PROVIDED DATA:
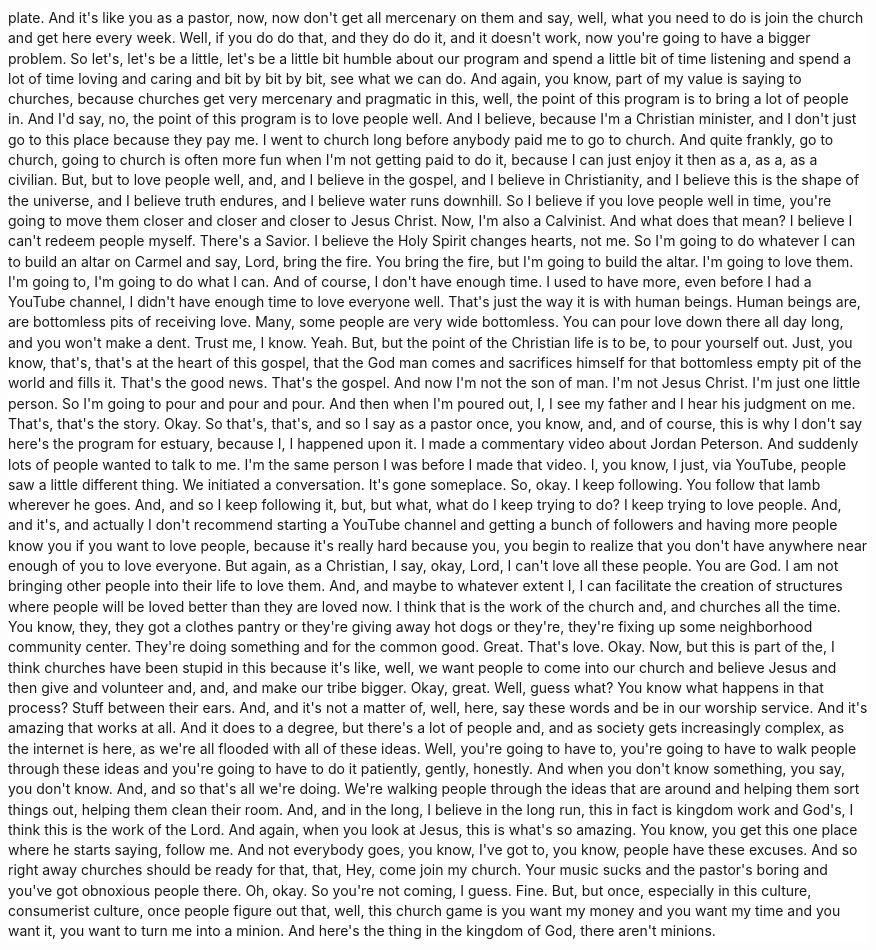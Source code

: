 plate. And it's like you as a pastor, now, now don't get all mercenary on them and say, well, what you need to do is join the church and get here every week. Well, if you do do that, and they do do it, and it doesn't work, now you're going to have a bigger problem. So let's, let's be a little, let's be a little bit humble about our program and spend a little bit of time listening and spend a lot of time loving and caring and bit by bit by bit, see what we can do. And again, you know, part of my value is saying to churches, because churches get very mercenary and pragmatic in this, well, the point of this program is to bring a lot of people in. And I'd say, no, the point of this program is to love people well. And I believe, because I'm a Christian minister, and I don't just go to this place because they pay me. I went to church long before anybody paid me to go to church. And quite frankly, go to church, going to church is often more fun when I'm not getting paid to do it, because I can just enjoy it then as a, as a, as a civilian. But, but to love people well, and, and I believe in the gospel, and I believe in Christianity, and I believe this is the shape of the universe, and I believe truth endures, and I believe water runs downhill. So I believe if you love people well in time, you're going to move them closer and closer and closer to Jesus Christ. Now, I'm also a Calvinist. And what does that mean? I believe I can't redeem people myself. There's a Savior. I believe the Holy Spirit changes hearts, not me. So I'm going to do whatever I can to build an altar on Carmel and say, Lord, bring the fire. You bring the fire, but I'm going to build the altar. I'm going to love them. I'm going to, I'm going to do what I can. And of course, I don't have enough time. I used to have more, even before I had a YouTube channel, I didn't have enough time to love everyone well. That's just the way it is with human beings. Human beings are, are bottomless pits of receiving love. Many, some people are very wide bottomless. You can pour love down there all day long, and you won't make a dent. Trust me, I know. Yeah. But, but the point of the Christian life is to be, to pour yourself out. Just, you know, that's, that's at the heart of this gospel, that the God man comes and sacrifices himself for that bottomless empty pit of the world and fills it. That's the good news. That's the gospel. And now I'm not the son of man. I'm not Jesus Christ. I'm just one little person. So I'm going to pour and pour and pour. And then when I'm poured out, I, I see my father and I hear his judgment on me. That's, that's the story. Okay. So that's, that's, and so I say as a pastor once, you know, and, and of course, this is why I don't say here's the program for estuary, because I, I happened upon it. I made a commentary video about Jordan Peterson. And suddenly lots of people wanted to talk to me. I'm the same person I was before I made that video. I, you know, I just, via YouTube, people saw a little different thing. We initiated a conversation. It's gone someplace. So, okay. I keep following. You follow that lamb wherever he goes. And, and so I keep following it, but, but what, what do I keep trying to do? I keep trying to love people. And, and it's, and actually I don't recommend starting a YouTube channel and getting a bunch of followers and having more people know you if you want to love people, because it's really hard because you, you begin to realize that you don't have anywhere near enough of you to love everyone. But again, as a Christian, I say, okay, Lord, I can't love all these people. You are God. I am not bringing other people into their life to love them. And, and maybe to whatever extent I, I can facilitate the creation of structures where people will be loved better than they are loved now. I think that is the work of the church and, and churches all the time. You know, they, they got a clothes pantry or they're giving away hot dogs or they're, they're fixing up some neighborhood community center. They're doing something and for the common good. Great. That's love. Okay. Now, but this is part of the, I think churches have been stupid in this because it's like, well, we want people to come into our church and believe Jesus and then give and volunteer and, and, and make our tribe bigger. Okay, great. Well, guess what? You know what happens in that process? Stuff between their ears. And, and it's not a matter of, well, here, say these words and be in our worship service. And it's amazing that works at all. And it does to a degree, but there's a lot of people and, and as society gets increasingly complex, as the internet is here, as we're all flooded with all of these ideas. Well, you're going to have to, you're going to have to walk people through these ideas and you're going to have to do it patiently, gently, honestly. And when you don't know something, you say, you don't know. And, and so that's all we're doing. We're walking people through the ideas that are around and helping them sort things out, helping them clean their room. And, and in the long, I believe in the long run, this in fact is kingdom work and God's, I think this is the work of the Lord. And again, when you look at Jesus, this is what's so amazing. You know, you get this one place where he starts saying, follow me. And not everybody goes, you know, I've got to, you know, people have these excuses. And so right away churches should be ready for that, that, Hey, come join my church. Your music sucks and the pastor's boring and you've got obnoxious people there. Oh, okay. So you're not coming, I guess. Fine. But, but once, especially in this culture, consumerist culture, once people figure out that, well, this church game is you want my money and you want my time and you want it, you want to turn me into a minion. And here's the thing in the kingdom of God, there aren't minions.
---
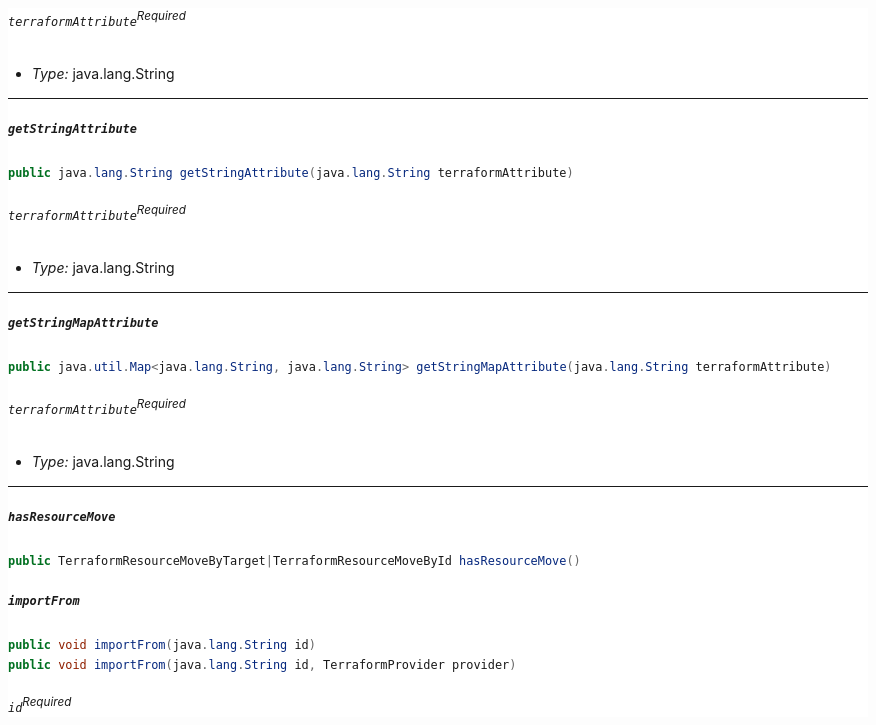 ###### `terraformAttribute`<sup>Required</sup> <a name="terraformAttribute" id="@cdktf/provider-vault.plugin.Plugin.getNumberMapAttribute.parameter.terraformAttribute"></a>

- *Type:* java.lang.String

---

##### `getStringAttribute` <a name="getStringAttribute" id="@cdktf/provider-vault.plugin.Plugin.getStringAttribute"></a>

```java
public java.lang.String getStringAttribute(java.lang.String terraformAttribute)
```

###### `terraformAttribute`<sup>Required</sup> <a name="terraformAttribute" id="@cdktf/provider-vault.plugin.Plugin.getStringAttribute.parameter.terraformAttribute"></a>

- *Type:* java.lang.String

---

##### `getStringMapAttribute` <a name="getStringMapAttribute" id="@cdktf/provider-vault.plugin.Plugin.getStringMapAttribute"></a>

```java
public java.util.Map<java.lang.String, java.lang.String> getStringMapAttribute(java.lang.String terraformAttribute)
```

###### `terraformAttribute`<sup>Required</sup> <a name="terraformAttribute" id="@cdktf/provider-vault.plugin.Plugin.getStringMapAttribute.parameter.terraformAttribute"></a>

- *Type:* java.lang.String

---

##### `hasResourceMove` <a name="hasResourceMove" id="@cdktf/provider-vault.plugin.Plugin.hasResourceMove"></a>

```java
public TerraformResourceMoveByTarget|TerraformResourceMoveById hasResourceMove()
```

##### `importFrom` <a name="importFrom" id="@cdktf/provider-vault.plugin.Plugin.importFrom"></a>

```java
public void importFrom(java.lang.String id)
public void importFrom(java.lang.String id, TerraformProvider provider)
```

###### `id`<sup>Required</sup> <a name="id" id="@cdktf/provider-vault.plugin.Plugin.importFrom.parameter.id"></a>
* * *
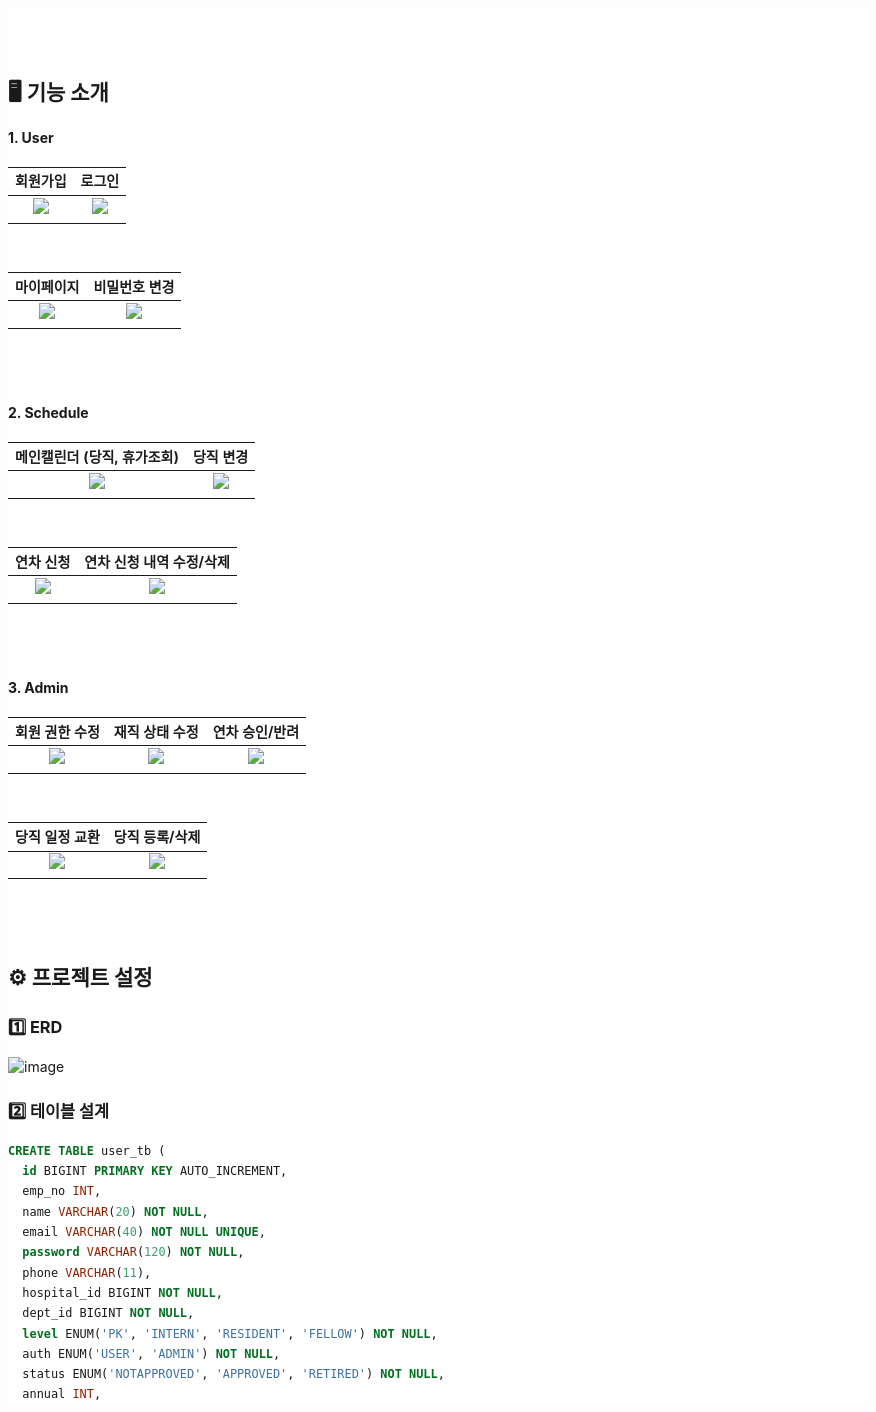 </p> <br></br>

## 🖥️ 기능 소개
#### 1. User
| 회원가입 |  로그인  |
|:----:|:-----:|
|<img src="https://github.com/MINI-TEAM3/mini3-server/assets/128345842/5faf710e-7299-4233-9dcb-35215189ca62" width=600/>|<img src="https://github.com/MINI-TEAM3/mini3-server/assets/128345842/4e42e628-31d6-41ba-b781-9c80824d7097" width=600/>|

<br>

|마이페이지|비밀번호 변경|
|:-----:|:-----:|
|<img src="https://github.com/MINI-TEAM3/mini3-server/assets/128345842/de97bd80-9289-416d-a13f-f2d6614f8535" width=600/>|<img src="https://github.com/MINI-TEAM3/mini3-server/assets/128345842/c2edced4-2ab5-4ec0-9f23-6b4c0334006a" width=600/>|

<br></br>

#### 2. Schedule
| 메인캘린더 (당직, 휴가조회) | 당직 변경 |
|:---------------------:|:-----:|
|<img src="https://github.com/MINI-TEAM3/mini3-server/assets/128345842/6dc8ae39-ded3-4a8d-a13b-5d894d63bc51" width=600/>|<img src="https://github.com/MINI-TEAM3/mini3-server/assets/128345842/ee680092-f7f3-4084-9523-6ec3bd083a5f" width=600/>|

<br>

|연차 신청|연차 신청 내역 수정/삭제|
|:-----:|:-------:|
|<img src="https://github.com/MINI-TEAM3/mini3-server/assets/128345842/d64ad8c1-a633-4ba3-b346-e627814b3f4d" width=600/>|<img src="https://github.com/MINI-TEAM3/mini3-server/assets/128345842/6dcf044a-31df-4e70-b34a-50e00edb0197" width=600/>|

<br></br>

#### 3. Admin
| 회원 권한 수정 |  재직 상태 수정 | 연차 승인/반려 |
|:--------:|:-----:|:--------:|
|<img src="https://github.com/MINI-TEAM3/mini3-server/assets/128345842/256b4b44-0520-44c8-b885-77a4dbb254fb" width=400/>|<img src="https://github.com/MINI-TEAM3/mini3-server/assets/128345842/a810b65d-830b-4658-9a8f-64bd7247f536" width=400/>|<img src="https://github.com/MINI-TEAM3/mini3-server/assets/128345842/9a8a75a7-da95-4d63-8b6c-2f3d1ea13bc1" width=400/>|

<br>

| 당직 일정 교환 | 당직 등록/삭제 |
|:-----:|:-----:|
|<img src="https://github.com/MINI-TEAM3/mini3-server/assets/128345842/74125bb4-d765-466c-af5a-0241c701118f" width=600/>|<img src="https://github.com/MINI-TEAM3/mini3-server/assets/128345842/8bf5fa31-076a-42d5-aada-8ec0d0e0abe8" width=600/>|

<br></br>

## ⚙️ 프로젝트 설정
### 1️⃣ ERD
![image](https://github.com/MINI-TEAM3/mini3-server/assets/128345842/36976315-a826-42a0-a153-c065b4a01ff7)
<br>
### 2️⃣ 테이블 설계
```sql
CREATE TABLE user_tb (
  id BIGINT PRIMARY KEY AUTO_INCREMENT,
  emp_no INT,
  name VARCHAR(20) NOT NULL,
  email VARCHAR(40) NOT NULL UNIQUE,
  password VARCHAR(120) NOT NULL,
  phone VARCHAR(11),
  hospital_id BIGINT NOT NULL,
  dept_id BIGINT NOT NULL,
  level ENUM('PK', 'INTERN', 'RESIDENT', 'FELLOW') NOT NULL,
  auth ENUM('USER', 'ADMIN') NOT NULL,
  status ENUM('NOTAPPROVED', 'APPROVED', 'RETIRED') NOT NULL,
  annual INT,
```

WHAT IS NEEDED: Find the lines in the material above that include the string "ENUM", and state how many there are without any other text.

RESPONSE BOX: 3